EXERCISE OBJECTIVE - Using the records below, output the stretch that opens with the line containing "using the Barlow" and closes with the line containing "In other words, sets", exactly and including both lines, with nothing more.
### RECORDS FOR THIS TASK
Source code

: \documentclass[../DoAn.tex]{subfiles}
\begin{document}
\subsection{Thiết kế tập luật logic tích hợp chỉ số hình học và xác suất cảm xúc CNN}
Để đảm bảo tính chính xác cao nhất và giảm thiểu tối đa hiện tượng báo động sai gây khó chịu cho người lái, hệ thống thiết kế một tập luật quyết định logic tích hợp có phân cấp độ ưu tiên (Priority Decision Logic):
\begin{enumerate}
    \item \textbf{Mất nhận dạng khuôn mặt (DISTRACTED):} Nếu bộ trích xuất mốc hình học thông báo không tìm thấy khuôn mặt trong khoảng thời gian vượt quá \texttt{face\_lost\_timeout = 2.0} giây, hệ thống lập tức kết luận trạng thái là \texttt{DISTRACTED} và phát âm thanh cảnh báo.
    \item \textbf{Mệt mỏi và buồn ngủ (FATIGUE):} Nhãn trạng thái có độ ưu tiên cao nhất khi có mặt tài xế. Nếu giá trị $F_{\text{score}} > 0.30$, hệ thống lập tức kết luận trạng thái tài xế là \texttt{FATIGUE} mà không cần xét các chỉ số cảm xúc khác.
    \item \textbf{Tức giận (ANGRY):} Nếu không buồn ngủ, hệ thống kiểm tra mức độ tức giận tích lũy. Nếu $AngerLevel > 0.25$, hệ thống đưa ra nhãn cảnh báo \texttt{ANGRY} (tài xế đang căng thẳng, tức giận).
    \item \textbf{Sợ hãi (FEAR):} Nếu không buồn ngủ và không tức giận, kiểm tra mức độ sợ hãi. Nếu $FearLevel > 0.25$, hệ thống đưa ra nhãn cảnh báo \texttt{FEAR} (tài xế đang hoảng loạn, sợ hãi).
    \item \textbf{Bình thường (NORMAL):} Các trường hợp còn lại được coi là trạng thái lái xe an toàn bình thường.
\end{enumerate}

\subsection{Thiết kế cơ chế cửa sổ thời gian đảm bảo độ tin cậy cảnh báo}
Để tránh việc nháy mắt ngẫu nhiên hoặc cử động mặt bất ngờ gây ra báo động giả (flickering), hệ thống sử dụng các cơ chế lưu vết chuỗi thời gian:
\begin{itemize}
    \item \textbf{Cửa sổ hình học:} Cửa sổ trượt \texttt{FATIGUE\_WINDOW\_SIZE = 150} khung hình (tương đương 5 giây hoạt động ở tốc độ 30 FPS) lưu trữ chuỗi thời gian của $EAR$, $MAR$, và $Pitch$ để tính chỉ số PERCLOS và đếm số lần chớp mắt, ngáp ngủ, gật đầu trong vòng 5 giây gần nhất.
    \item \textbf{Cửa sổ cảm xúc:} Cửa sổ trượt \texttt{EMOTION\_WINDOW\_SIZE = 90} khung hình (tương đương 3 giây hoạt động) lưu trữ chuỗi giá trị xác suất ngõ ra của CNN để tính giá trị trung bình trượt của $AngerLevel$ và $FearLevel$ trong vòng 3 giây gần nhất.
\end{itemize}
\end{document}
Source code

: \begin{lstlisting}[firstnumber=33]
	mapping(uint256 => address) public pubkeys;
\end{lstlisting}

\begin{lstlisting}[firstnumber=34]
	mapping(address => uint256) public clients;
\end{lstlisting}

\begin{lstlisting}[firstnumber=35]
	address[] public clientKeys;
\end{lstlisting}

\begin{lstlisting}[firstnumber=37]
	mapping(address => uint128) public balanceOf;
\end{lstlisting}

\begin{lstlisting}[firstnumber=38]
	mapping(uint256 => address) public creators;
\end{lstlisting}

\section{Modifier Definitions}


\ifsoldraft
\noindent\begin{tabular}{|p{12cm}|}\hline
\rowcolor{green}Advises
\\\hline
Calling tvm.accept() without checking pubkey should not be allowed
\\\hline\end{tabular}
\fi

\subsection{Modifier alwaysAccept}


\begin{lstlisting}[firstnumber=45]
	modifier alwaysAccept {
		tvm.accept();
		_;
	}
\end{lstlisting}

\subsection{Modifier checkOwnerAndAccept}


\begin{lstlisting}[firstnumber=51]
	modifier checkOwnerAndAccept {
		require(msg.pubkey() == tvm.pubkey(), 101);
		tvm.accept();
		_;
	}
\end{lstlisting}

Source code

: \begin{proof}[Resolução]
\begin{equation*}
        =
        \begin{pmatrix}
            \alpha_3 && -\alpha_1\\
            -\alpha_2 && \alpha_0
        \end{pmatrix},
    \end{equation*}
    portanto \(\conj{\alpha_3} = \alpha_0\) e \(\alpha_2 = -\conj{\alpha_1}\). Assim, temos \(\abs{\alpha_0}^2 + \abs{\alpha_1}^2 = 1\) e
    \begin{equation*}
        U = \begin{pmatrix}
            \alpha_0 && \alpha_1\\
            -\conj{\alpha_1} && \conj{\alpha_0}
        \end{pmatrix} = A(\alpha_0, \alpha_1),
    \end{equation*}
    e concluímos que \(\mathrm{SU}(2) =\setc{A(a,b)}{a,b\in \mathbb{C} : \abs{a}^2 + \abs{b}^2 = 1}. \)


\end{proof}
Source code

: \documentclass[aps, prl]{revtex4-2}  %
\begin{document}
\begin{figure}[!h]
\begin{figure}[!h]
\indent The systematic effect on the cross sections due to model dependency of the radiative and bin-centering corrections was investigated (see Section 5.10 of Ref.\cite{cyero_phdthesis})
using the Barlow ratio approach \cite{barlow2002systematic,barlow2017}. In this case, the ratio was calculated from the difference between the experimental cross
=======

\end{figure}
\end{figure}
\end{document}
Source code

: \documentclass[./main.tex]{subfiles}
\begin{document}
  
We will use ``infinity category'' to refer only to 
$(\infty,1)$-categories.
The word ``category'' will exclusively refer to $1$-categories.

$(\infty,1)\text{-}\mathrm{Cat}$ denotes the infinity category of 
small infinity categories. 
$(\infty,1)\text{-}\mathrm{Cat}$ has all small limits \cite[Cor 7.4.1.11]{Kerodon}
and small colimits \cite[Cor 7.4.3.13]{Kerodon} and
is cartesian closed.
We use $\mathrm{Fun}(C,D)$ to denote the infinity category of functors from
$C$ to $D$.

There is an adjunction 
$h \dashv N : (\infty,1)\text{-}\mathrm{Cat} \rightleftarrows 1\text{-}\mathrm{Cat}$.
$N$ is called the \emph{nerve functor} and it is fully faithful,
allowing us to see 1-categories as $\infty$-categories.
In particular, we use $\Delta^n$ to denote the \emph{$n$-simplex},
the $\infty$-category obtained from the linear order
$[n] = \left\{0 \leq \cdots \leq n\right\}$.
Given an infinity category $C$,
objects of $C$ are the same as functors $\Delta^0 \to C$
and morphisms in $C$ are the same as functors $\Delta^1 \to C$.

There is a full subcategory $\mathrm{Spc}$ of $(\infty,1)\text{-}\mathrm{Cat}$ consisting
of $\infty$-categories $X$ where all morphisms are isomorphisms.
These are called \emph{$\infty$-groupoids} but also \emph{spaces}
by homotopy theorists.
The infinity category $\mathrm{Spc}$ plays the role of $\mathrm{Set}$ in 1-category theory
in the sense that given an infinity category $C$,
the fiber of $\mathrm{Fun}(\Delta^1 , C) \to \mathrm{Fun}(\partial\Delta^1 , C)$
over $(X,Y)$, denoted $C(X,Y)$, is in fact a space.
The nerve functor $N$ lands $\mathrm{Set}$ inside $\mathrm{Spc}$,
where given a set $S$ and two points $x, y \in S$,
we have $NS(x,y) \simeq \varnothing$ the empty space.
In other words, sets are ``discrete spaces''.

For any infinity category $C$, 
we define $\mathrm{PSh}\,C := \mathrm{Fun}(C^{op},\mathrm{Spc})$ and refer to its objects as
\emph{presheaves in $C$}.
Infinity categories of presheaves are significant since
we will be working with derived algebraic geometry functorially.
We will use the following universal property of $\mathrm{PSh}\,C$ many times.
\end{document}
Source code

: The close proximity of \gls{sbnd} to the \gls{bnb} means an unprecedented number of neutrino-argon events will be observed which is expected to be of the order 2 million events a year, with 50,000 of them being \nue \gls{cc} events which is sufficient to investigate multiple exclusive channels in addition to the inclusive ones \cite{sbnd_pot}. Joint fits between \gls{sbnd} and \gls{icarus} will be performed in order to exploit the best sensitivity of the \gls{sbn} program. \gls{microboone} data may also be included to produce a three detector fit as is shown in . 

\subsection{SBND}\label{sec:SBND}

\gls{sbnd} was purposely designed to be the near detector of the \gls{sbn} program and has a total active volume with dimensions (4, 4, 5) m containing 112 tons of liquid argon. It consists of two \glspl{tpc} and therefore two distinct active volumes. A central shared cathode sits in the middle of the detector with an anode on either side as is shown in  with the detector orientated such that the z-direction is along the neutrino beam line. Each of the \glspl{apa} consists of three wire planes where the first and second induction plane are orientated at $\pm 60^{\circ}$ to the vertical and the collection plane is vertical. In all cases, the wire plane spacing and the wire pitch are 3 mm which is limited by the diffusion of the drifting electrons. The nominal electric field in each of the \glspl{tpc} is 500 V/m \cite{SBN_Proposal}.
######
YOUR RESPONSE -
using the Barlow ratio approach \cite{barlow2002systematic,barlow2017}. In this case, the ratio was calculated from the difference between the experimental cross
=======

\end{figure}
\end{figure}
\end{document}
Source code

: \documentclass[./main.tex]{subfiles}
\begin{document}
  
We will use ``infinity category'' to refer only to 
$(\infty,1)$-categories.
The word ``category'' will exclusively refer to $1$-categories.

$(\infty,1)\text{-}\mathrm{Cat}$ denotes the infinity category of 
small infinity categories. 
$(\infty,1)\text{-}\mathrm{Cat}$ has all small limits \cite[Cor 7.4.1.11]{Kerodon}
and small colimits \cite[Cor 7.4.3.13]{Kerodon} and
is cartesian closed.
We use $\mathrm{Fun}(C,D)$ to denote the infinity category of functors from
$C$ to $D$.

There is an adjunction 
$h \dashv N : (\infty,1)\text{-}\mathrm{Cat} \rightleftarrows 1\text{-}\mathrm{Cat}$.
$N$ is called the \emph{nerve functor} and it is fully faithful,
allowing us to see 1-categories as $\infty$-categories.
In particular, we use $\Delta^n$ to denote the \emph{$n$-simplex},
the $\infty$-category obtained from the linear order
$[n] = \left\{0 \leq \cdots \leq n\right\}$.
Given an infinity category $C$,
objects of $C$ are the same as functors $\Delta^0 \to C$
and morphisms in $C$ are the same as functors $\Delta^1 \to C$.

There is a full subcategory $\mathrm{Spc}$ of $(\infty,1)\text{-}\mathrm{Cat}$ consisting
of $\infty$-categories $X$ where all morphisms are isomorphisms.
These are called \emph{$\infty$-groupoids} but also \emph{spaces}
by homotopy theorists.
The infinity category $\mathrm{Spc}$ plays the role of $\mathrm{Set}$ in 1-category theory
in the sense that given an infinity category $C$,
the fiber of $\mathrm{Fun}(\Delta^1 , C) \to \mathrm{Fun}(\partial\Delta^1 , C)$
over $(X,Y)$, denoted $C(X,Y)$, is in fact a space.
The nerve functor $N$ lands $\mathrm{Set}$ inside $\mathrm{Spc}$,
where given a set $S$ and two points $x, y \in S$,
we have $NS(x,y) \simeq \varnothing$ the empty space.
In other words, sets are ``discrete spaces''.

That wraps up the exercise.